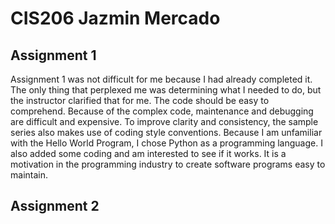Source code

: # CIS206 Jazmin Mercado

## Assignment 1

Assignment 1 was not difficult for me because I had already completed it. The only thing that perplexed me was determining what I needed to do, but the instructor clarified that for me. The code should be easy to comprehend. Because of the complex code, maintenance and debugging are difficult and expensive. To improve clarity and consistency, the sample series also makes use of coding style conventions. Because I am unfamiliar with the Hello World Program, I chose Python as a programming language. I also added some coding and am interested to see if it works. It is a motivation in the programming industry to create software programs easy to maintain.

## Assignment 2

◇ ◇ ◇

● Work order:
The line with "## Assignment 1", plus every line after it through the end of the listing, needs to be repeated exactly; nothing else belongs in the reply.

● Response for this exercise:
## Assignment 1

Assignment 1 was not difficult for me because I had already completed it. The only thing that perplexed me was determining what I needed to do, but the instructor clarified that for me. The code should be easy to comprehend. Because of the complex code, maintenance and debugging are difficult and expensive. To improve clarity and consistency, the sample series also makes use of coding style conventions. Because I am unfamiliar with the Hello World Program, I chose Python as a programming language. I also added some coding and am interested to see if it works. It is a motivation in the programming industry to create software programs easy to maintain.

## Assignment 2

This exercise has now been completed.